*** Begin section ***

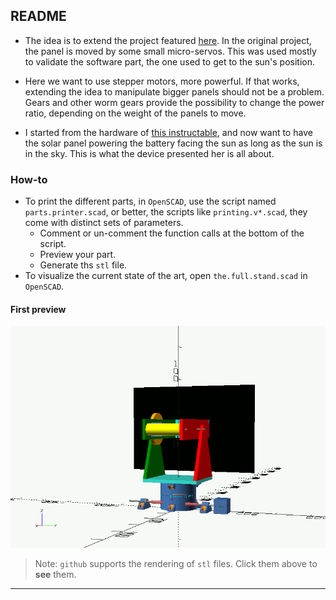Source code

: ## README

- The idea is to extend the project featured [here](https://github.com/OlivierLD/raspberry-coffee/tree/master/Project.Trunk/SunFlower). In the original project, the panel is moved by some small micro-servos. This was used mostly to validate the software part, the one used to get to the sun's position.

- Here we want to use stepper motors, more powerful. If that works, extending the idea to manipulate bigger panels should not be a problem. Gears and other worm gears provide the possibility to change the power ratio, depending on the weight of the panels to move.

- I started from the hardware of [this instructable](https://www.instructables.com/id/Ammo-Can-Solar-Power-Supply/), and now want to have the solar panel powering the battery facing the sun as long as the sun is in the sky. This is what the device presented her is all about.

### How-to
- To print the different parts, in `OpenSCAD`, use the script named `parts.printer.scad`, or better, the scripts like `printing.v*.scad`, they come with distinct sets of parameters.
	- Comment or un-comment the function calls at the bottom of the script.
	- Preview your part.
	- Generate ths `stl` file.
- To visualize the current state of the art, open `the.full.stand.scad` in `OpenSCAD`.

#### First preview

![Animated](./images/sunflower.gif)

> Note: `github` supports the rendering of `stl` files. Click them above to **see** them.

---
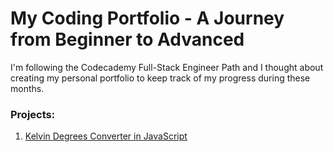 # My Coding Portfolio - A Journey from Beginner to Advanced

I'm following the Codecademy Full-Stack Engineer Path and I thought about creating my personal portfolio to keep track of my progress during these months.

### Projects:

1) [Kelvin Degrees Converter in JavaScript](https://github.com/foresta86/portfolio/commit/0ce05a890c0606873ed01ac71c47562387b57395)
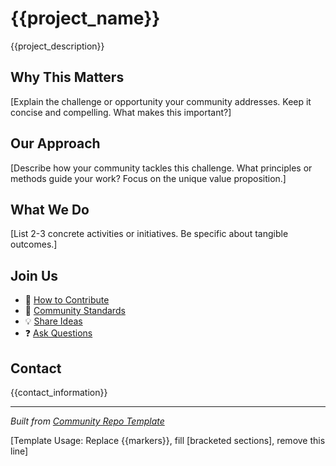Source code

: # {{project_name}}

{{project_description}}

## Why This Matters

[Explain the challenge or opportunity your community addresses. Keep it concise and compelling. What makes this important?]

## Our Approach

[Describe how your community tackles this challenge. What principles or methods guide your work? Focus on the unique value proposition.]

## What We Do

[List 2-3 concrete activities or initiatives. Be specific about tangible outcomes.]

## Join Us

- 🤝 [How to Contribute](docs/CONTRIBUTING.md)
- 📜 [Community Standards](CODE_OF_CONDUCT.md)
- 💡 [Share Ideas](https://github.com/nicolasdb/repoTemplate/issues/new?template=idea.md)
- ❓ [Ask Questions](https://github.com/nicolasdb/repoTemplate/issues/new?template=question.md)

## Contact

{{contact_information}}

---

*Built from [Community Repo Template](https://github.com/nicolasdb/repoTemplate)*

[Template Usage: Replace {{markers}}, fill [bracketed sections], remove this line]
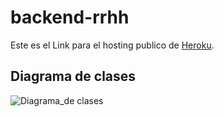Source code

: # backend-rrhh

Este es el Link para el hosting publico de [Heroku](https://backend-rrhh.herokuapp.com/).

## Diagrama de clases

![Diagrama_de clases](https://app.genmymodel.com/api/projects/_IeS9IG98Ee2ck8ytUMEi6A/diagrams/_IeS9I298Ee2ck8ytUMEi6A/svg)


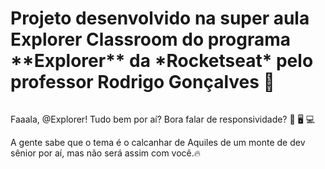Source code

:<h1>Projeto desenvolvido na super aula Explorer Classroom
do programa **Explorer** da *Rocketseat* pelo professor Rodrigo Gonçalves  🚀</h1>

![]()

Faaala, @Explorer! Tudo bem por aí?
Bora falar de responsividade? 📱 🖥️ 💻 

A gente sabe que o tema é o calcanhar de Aquiles de um monte de dev sênior por aí, mas não será assim com você.🔥 

![]()
![]()
![]()



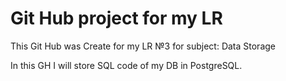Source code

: # Git Hub project for my LR

This Git Hub was Create for my LR №3 for subject: Data Storage

In this GH I will store SQL code of my DB in PostgreSQL.
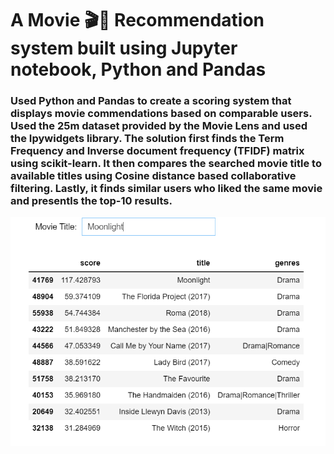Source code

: # A Movie 🎬🍿 Recommendation system built using Jupyter notebook, Python and Pandas

### Used Python and Pandas to create a scoring system that displays movie commendations based on comparable users. Used the 25m dataset provided by the Movie Lens and used the Ipywidgets library. The solution first finds the Term Frequency and Inverse document frequency (TFIDF) matrix using scikit-learn. It then compares the searched movie title to available titles using Cosine distance based collaborative filtering. Lastly, it finds similar users who liked the same movie and presentls the top-10 results.

![ss](ss.PNG)
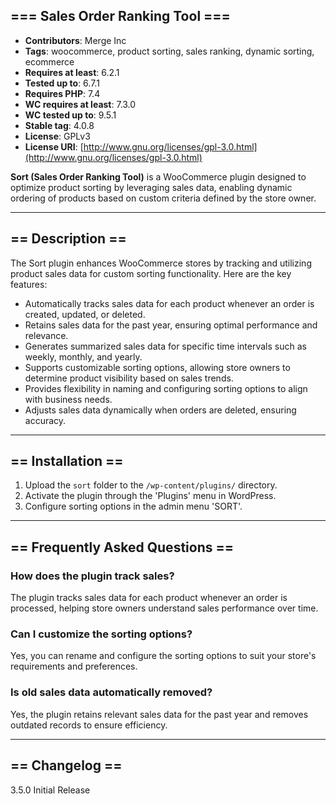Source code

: ## === Sales Order Ranking Tool ===

- **Contributors**: Merge Inc
- **Tags**: woocommerce, product sorting, sales ranking, dynamic sorting, ecommerce
- **Requires at least**: 6.2.1
- **Tested up to**: 6.7.1
- **Requires PHP**: 7.4
- **WC requires at least**: 7.3.0
- **WC tested up to**: 9.5.1
- **Stable tag**: 4.0.8
- **License**: GPLv3
- **License URI**: [http://www.gnu.org/licenses/gpl-3.0.html](http://www.gnu.org/licenses/gpl-3.0.html)

**Sort (Sales Order Ranking Tool)** is a WooCommerce plugin designed to optimize product sorting by leveraging sales
data, enabling dynamic ordering of products based on custom criteria defined by the store owner.

---

## == Description ==

The Sort plugin enhances WooCommerce stores by tracking and utilizing product sales data for custom sorting
functionality. Here are the key features:

- Automatically tracks sales data for each product whenever an order is created, updated, or deleted.
- Retains sales data for the past year, ensuring optimal performance and relevance.
- Generates summarized sales data for specific time intervals such as weekly, monthly, and yearly.
- Supports customizable sorting options, allowing store owners to determine product visibility based on sales trends.
- Provides flexibility in naming and configuring sorting options to align with business needs.
- Adjusts sales data dynamically when orders are deleted, ensuring accuracy.

---

## == Installation ==

1. Upload the `sort` folder to the `/wp-content/plugins/` directory.
2. Activate the plugin through the 'Plugins' menu in WordPress.
3. Configure sorting options in the admin menu 'SORT'.

---

## == Frequently Asked Questions ==

### How does the plugin track sales?

The plugin tracks sales data for each product whenever an order is processed, helping store owners understand sales
performance over time.

### Can I customize the sorting options?

Yes, you can rename and configure the sorting options to suit your store's requirements and preferences.

### Is old sales data automatically removed?

Yes, the plugin retains relevant sales data for the past year and removes outdated records to ensure efficiency.

---

## == Changelog ==

3.5.0 Initial Release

*** End section ***

(Problem):
Everything in the material except the pictures should be output verbatim.

(The completed task):
Source code

: ## README

- The idea is to extend the project featured [here](https://github.com/OlivierLD/raspberry-coffee/tree/master/Project.Trunk/SunFlower). In the original project, the panel is moved by some small micro-servos. This was used mostly to validate the software part, the one used to get to the sun's position.

- Here we want to use stepper motors, more powerful. If that works, extending the idea to manipulate bigger panels should not be a problem. Gears and other worm gears provide the possibility to change the power ratio, depending on the weight of the panels to move.

- I started from the hardware of [this instructable](https://www.instructables.com/id/Ammo-Can-Solar-Power-Supply/), and now want to have the solar panel powering the battery facing the sun as long as the sun is in the sky. This is what the device presented her is all about.

### How-to
- To print the different parts, in `OpenSCAD`, use the script named `parts.printer.scad`, or better, the scripts like `printing.v*.scad`, they come with distinct sets of parameters.
	- Comment or un-comment the function calls at the bottom of the script.
	- Preview your part.
	- Generate ths `stl` file.
- To visualize the current state of the art, open `the.full.stand.scad` in `OpenSCAD`.

#### First preview

![Animated](./images/sunflower.gif)

> Note: `github` supports the rendering of `stl` files. Click them above to **see** them.

---
 # My Coding Portfolio - A Journey from Beginner to Advanced

I'm following the Codecademy Full-Stack Engineer Path and I thought about creating my personal portfolio to keep track of my progress during these months.

### Projects:

1) [Kelvin Degrees Converter in JavaScript](https://github.com/foresta86/portfolio/commit/0ce05a890c0606873ed01ac71c47562387b57395)
Source code

: # {{project_name}}

{{project_description}}

## Why This Matters

[Explain the challenge or opportunity your community addresses. Keep it concise and compelling. What makes this important?]

## Our Approach

[Describe how your community tackles this challenge. What principles or methods guide your work? Focus on the unique value proposition.]

## What We Do

[List 2-3 concrete activities or initiatives. Be specific about tangible outcomes.]

## Join Us

- 🤝 [How to Contribute](docs/CONTRIBUTING.md)
- 📜 [Community Standards](CODE_OF_CONDUCT.md)
- 💡 [Share Ideas](https://github.com/nicolasdb/repoTemplate/issues/new?template=idea.md)
- ❓ [Ask Questions](https://github.com/nicolasdb/repoTemplate/issues/new?template=question.md)

## Contact

{{contact_information}}

---

*Built from [Community Repo Template](https://github.com/nicolasdb/repoTemplate)*

[Template Usage: Replace {{markers}}, fill [bracketed sections], remove this line]
Source code

: # backend-rrhh

Este es el Link para el hosting publico de [Heroku](https://backend-rrhh.herokuapp.com/).

## Diagrama de clases

![Diagrama_de clases](https://app.genmymodel.com/api/projects/_IeS9IG98Ee2ck8ytUMEi6A/diagrams/_IeS9I298Ee2ck8ytUMEi6A/svg)


Source code

:<h1>Projeto desenvolvido na super aula Explorer Classroom
do programa **Explorer** da *Rocketseat* pelo professor Rodrigo Gonçalves  🚀</h1>

![]()

Faaala, @Explorer! Tudo bem por aí?
Bora falar de responsividade? 📱 🖥️ 💻 

A gente sabe que o tema é o calcanhar de Aquiles de um monte de dev sênior por aí, mas não será assim com você.🔥 

![]()
![]()
![]()



Source code

: # Git Hub project for my LR

This Git Hub was Create for my LR №3 for subject: Data Storage

In this GH I will store SQL code of my DB in PostgreSQL.
Source code

: # A Movie 🎬🍿 Recommendation system built using Jupyter notebook, Python and Pandas

### Used Python and Pandas to create a scoring system that displays movie commendations based on comparable users. Used the 25m dataset provided by the Movie Lens and used the Ipywidgets library. The solution first finds the Term Frequency and Inverse document frequency (TFIDF) matrix using scikit-learn. It then compares the searched movie title to available titles using Cosine distance based collaborative filtering. Lastly, it finds similar users who liked the same movie and presentls the top-10 results.

![ss](ss.PNG)
Source code

: ## === Sales Order Ranking Tool ===

- **Contributors**: Merge Inc
- **Tags**: woocommerce, product sorting, sales ranking, dynamic sorting, ecommerce
- **Requires at least**: 6.2.1
- **Tested up to**: 6.7.1
- **Requires PHP**: 7.4
- **WC requires at least**: 7.3.0
- **WC tested up to**: 9.5.1
- **Stable tag**: 4.0.8
- **License**: GPLv3
- **License URI**: [http://www.gnu.org/licenses/gpl-3.0.html](http://www.gnu.org/licenses/gpl-3.0.html)

**Sort (Sales Order Ranking Tool)** is a WooCommerce plugin designed to optimize product sorting by leveraging sales
data, enabling dynamic ordering of products based on custom criteria defined by the store owner.

---

## == Description ==

The Sort plugin enhances WooCommerce stores by tracking and utilizing product sales data for custom sorting
functionality. Here are the key features:

- Automatically tracks sales data for each product whenever an order is created, updated, or deleted.
- Retains sales data for the past year, ensuring optimal performance and relevance.
- Generates summarized sales data for specific time intervals such as weekly, monthly, and yearly.
- Supports customizable sorting options, allowing store owners to determine product visibility based on sales trends.
- Provides flexibility in naming and configuring sorting options to align with business needs.
- Adjusts sales data dynamically when orders are deleted, ensuring accuracy.

---

## == Installation ==

1. Upload the `sort` folder to the `/wp-content/plugins/` directory.
2. Activate the plugin through the 'Plugins' menu in WordPress.
3. Configure sorting options in the admin menu 'SORT'.

---

## == Frequently Asked Questions ==

### How does the plugin track sales?

The plugin tracks sales data for each product whenever an order is processed, helping store owners understand sales
performance over time.

### Can I customize the sorting options?

Yes, you can rename and configure the sorting options to suit your store's requirements and preferences.

### Is old sales data automatically removed?

Yes, the plugin retains relevant sales data for the past year and removes outdated records to ensure efficiency.

---

## == Changelog ==

3.5.0 Initial Release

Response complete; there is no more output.